Sind Sie mit dem Ergebnis der Sprengung zufrieden?

Eine erste Beurteilung hat ergeben, dass die Sprengung den gewünschten Erfolg zeigt und die Felsblöcke genügend zerkleinert werden konnten. Hingegen wurden oberhalb der Sprengstelle zwei weitere, noch grössere Blöcke entdeckt, die ebenfalls gesprengt werden müssen. Wir wollen grundsätzlich alles sprengen, was eine Gefährdung der Strasse und der Verkehrsteilnehmer darstellen könnte.

Führen diese zusätzlichen Sprengungen zu einer Verlängerung der Sperrung der Axenstrasse?

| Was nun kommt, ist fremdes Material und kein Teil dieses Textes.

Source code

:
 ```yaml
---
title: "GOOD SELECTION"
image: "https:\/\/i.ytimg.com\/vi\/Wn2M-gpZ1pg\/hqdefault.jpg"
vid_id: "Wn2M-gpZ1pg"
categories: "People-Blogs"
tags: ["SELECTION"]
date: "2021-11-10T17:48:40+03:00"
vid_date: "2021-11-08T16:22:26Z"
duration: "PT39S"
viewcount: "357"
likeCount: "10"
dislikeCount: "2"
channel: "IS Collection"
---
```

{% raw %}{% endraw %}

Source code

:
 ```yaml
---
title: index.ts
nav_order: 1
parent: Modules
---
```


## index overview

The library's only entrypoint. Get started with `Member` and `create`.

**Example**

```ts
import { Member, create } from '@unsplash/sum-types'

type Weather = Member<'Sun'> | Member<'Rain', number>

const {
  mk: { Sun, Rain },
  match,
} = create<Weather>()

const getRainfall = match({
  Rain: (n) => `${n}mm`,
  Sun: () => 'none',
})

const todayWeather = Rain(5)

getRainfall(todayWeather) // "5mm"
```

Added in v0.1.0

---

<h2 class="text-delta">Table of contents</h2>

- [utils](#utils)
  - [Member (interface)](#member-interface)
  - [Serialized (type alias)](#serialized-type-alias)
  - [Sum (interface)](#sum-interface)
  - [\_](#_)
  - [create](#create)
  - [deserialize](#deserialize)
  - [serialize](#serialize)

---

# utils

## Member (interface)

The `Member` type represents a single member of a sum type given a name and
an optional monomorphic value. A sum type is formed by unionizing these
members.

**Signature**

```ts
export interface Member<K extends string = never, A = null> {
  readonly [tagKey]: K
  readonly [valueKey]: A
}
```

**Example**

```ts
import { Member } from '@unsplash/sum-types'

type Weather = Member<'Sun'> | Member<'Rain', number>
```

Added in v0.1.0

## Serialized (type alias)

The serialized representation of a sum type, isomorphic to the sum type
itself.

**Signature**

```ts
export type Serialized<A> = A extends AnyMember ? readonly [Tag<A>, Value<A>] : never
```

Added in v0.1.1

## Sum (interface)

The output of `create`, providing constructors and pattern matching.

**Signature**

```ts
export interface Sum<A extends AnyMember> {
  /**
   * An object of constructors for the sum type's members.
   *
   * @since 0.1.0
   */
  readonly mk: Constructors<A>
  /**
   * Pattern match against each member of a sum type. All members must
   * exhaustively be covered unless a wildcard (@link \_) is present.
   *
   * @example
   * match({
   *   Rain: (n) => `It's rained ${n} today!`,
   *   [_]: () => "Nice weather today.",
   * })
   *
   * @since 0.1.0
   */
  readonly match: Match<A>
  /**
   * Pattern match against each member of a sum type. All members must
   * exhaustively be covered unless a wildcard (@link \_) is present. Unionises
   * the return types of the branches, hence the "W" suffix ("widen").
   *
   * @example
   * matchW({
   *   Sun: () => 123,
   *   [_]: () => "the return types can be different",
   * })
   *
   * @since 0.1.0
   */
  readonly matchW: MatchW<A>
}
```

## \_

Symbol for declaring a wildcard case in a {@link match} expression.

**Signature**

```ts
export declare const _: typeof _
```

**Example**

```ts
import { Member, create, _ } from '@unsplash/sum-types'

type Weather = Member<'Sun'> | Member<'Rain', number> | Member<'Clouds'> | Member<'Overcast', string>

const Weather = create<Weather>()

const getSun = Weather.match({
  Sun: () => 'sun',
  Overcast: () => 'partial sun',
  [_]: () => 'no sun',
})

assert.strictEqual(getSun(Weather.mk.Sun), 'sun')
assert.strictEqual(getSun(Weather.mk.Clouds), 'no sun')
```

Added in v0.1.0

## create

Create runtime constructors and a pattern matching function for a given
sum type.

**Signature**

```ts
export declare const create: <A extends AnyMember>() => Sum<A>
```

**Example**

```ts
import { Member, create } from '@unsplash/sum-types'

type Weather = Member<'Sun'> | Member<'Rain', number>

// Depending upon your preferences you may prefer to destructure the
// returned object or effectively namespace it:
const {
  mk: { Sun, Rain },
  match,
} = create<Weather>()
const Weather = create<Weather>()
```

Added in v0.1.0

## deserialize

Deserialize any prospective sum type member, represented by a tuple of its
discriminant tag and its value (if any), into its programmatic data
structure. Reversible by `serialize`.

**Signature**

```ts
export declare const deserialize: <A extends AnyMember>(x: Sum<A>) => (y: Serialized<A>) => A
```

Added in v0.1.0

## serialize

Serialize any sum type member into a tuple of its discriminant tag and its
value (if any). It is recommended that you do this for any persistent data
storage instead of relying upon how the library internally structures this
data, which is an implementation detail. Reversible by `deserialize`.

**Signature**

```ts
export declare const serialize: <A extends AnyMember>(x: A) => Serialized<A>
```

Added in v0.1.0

Nein. Wir gehen immer noch davon aus, dass der Verkehr auf der Axenstrasse ab Mitte September wieder rollen kann. Die Sprengung der beiden noch grösseren Blöcke wird parallel zur Installation der Überwachungs- und Warnanlage vorbereitet und vorgenommen. Ich betone: Die Astra-Verantwortlichen wollen die Strasse möglichst schnell wieder öffnen – gerade auch, weil die Verkehrssituation im Raum Hergiswil zurzeit sehr prekär ist, da dort auch der Verkehr geschluckt werden muss, der üblicherweise über die Axenstrasse rollt. Trotz dieses Drucks gibt es aber zwei Prämissen: Die Sicherheit der Arbeiter im Gebiet und die Sicherheit der Verkehrsteilnehmer muss gewährleistet sein.

Wie funktioniert ein solches Überwachungs- und Warnsystem?

Es braucht eine automatische Anlage, die auf Radartechnologie basiert und auch in der Nacht, bei Regen oder Nebel funktioniert. Sie erkennt, dass Steine in Bewegung geraten oder dass ein Murgang ausgelöst wird. Die Anlage gibt dann einen Alarm ab. Auf der Strasse wird ein System installiert sein, das dann die Ampel automatisch auf Rot schaltet.

Reicht die Zeit vom Alarm bis zum Umschalten auf Rot, um zu garantieren, dass keine Verkehrsteilnehmer mehr unterwegs sind?

Wenn sich ein Stein löst, dauert es rund 20 Sekunden, bis er auf der Strasse aufprallt. Das ist eine extrem kurze Zeit und für uns die grosse Herausforderung. Das System muss die Bewegungen erkennen und warnen. Man muss die Strasse schliessen und danach räumen können. Wir diskutieren noch immer intensiv, wie wir gerade die Räumungsarbeiten auf der Strasse sicherheitsmässig optimal lösen können. Zudem darf man nicht vergessen, dass noch rund 50000 m3 loses Gestein in der Rinne des Gumpischtals liegen. Dieses Material kann je nach Witterung durch einen Murgang gelöst werden und danach abrutschen. Es wird zum grössten Teil im dortigen Geschiebesammler der SBB landen, aber auch eine Gefährdung der Strasse bleibt bestehen.